As a result, by effectively and efficiently removing the bit face material, the drill rod not only minimizes or prevents core sample disturbance, but also facilitates faster and more efficient drilling. In particular, the drilled material is simply pushed out and then lifted away from the bit face as opposed to being redrilled, compacted, and otherwise forced into undesirable locations, where it can cause excessive friction and heat and/or bind drill bits, core barrels, and casings.

Referring now to the figures, FIG. 1 illustrates a perspective view of a sonic drill rig 10 in accordance with one example. In particular, the sonic drill rig 10 can include a mast 12 and a drill head 14. As shown, a drill rod 100 can be coupled to the drill head 14 for drilling a borehole. The drill rod 100 can in turn couple with additional drill rods 100 to form a drill string 160. In turn, the drill string 160 can be coupled to a drill bit 170 configured to interface with the material to be drilled.

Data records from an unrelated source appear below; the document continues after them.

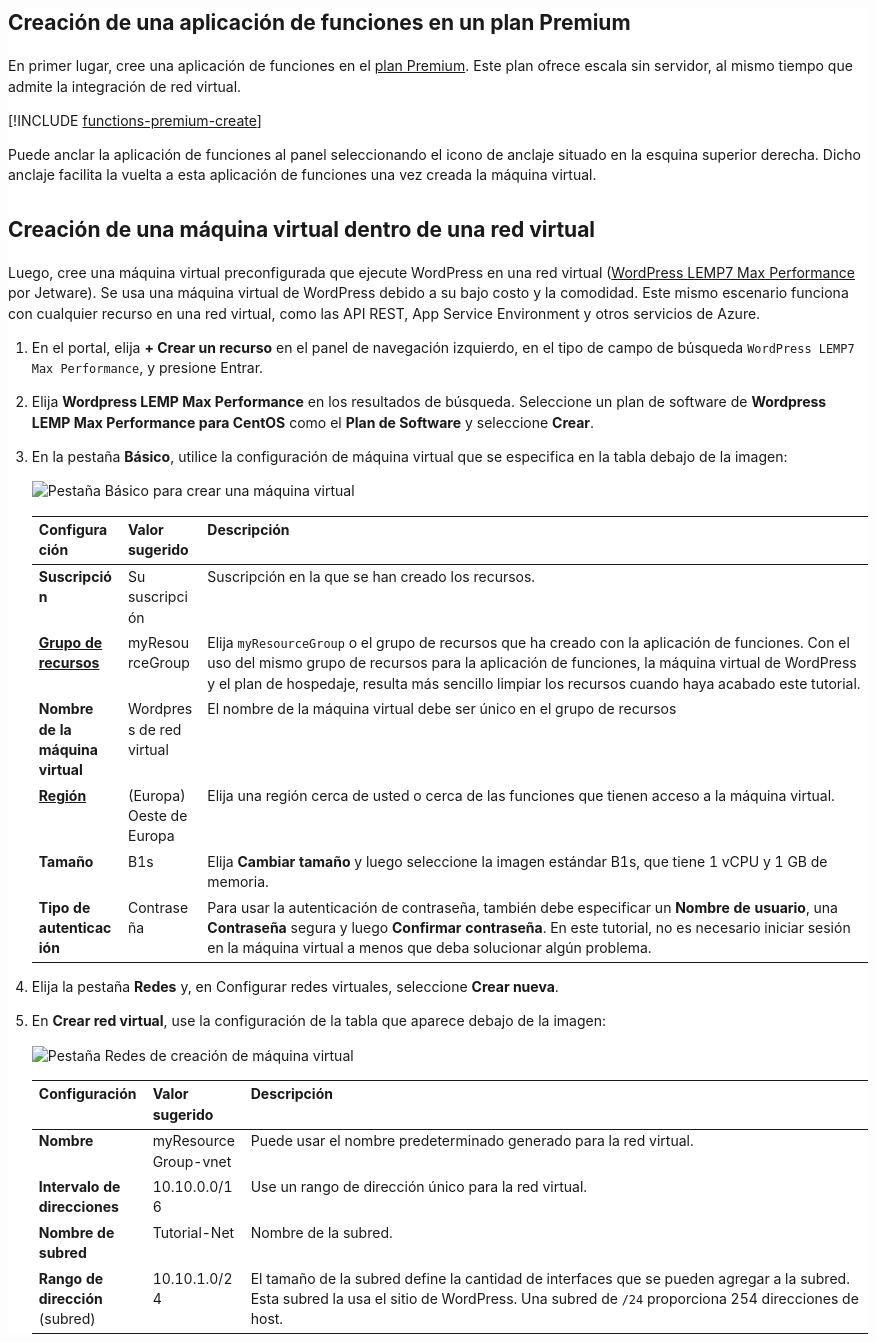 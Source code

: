 ## <a name="create-a-function-app-in-a-premium-plan"></a>Creación de una aplicación de funciones en un plan Premium

En primer lugar, cree una aplicación de funciones en el [plan Premium]. Este plan ofrece escala sin servidor, al mismo tiempo que admite la integración de red virtual.

[!INCLUDE [functions-premium-create](../../includes/functions-premium-create.md)]  

Puede anclar la aplicación de funciones al panel seleccionando el icono de anclaje situado en la esquina superior derecha. Dicho anclaje facilita la vuelta a esta aplicación de funciones una vez creada la máquina virtual.

## <a name="create-a-vm-inside-a-virtual-network"></a>Creación de una máquina virtual dentro de una red virtual

Luego, cree una máquina virtual preconfigurada que ejecute WordPress en una red virtual ([WordPress LEMP7 Max Performance](https://jetware.io/appliances/jetware/wordpress4_lemp7-170526/profile?us=azure) por Jetware). Se usa una máquina virtual de WordPress debido a su bajo costo y la comodidad. Este mismo escenario funciona con cualquier recurso en una red virtual, como las API REST, App Service Environment y otros servicios de Azure. 

1. En el portal, elija **+ Crear un recurso** en el panel de navegación izquierdo, en el tipo de campo de búsqueda `WordPress LEMP7 Max Performance`, y presione Entrar.

1. Elija **Wordpress LEMP Max Performance** en los resultados de búsqueda. Seleccione un plan de software de **Wordpress LEMP Max Performance para CentOS** como el **Plan de Software** y seleccione **Crear**.

1. En la pestaña **Básico**, utilice la configuración de máquina virtual que se especifica en la tabla debajo de la imagen:

    ![Pestaña Básico para crear una máquina virtual](./media/functions-create-vnet/create-vm-1.png)

    | Configuración      | Valor sugerido  | Descripción      |
    | ------------ | ---------------- | ---------------- |
    | **Suscripción** | Su suscripción | Suscripción en la que se han creado los recursos. | 
    | **[Grupo de recursos](../azure-resource-manager/management/overview.md)**  | myResourceGroup | Elija `myResourceGroup` o el grupo de recursos que ha creado con la aplicación de funciones. Con el uso del mismo grupo de recursos para la aplicación de funciones, la máquina virtual de WordPress y el plan de hospedaje, resulta más sencillo limpiar los recursos cuando haya acabado este tutorial. |
    | **Nombre de la máquina virtual** | Wordpress de red virtual | El nombre de la máquina virtual debe ser único en el grupo de recursos |
    | **[Región](https://azure.microsoft.com/regions/)** | (Europa) Oeste de Europa | Elija una región cerca de usted o cerca de las funciones que tienen acceso a la máquina virtual. |
    | **Tamaño** | B1s | Elija **Cambiar tamaño** y luego seleccione la imagen estándar B1s, que tiene 1 vCPU y 1 GB de memoria. |
    | **Tipo de autenticación** | Contraseña | Para usar la autenticación de contraseña, también debe especificar un **Nombre de usuario**, una **Contraseña** segura y luego **Confirmar contraseña**. En este tutorial, no es necesario iniciar sesión en la máquina virtual a menos que deba solucionar algún problema. |

1. Elija la pestaña **Redes** y, en Configurar redes virtuales, seleccione **Crear nueva**.

1. En **Crear red virtual**, use la configuración de la tabla que aparece debajo de la imagen:

    ![Pestaña Redes de creación de máquina virtual](./media/functions-create-vnet/create-vm-2.png)

    | Configuración      | Valor sugerido  | Descripción      |
    | ------------ | ---------------- | ---------------- |
    | **Nombre** | myResourceGroup-vnet | Puede usar el nombre predeterminado generado para la red virtual. |
    | **Intervalo de direcciones** | 10.10.0.0/16 | Use un rango de dirección único para la red virtual. |
    | **Nombre de subred** | Tutorial-Net | Nombre de la subred. |
    | **Rango de dirección** (subred) | 10.10.1.0/24   | El tamaño de la subred define la cantidad de interfaces que se pueden agregar a la subred. Esta subred la usa el sitio de WordPress.  Una subred de `/24` proporciona 254 direcciones de host. |


[Plan Premium]: functions-scale.md#premium-plan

In at least one example embodiment, the drill head 14 illustrated in FIG. 1 can include rotating counterbalances (not shown) or other oscillating means configured to vertically vibrate the drill string 160 and, in turn, the drill bit 170. In particular, rotation of the counterbalances of the drill head 14 can produce resonant energy waves transmitted along the length of the drill string 160 to the drill bit 170. In addition, a drill operator can control the rotational frequency of the counterbalances to achieve the vibration desired for a particular borehole. In at least one implementation, the rotational/vibratory frequency of the drill head 14 can range from about 50 Hz to about 180 Hz or more.

In addition to transmitting vertical vibrations to the drill string 160, the drill head 14 can also rotate the drill string 160 during the drilling process. In particular, the rotational rate of the drill string can be varied as desired during the drilling process. In at least one implementation, the rotational rate of the drill string 160 can increase to increase the rate at which drilled material is translated in an axial direction away from the bit face to improve drilling efficiencies and penetration rates. Furthermore, the drill rods 100 and/or drill bits 170 can include features along at least a portion of the outside surface to facilitate the translation of drilled material away from the bit face. Although FIG. 1 illustrates a particular drill rig configuration, any number of different types of drill rigs and drill rig configurations can be used.

FIG. 2 illustrates a perspective view of a drill rod 100 in accordance with one example embodiment. As illustrated, the drill rod 100 can include an elongated body 110. As shown, in at least one example, the body 110 of the drill rod 100 can be generally cylindrical or pipe-like in shape. In particular, the body 110 of the drill rod 100 can be hollow and include an interior surface 112 and an exterior surface 114 with corresponding inside and outside diameters.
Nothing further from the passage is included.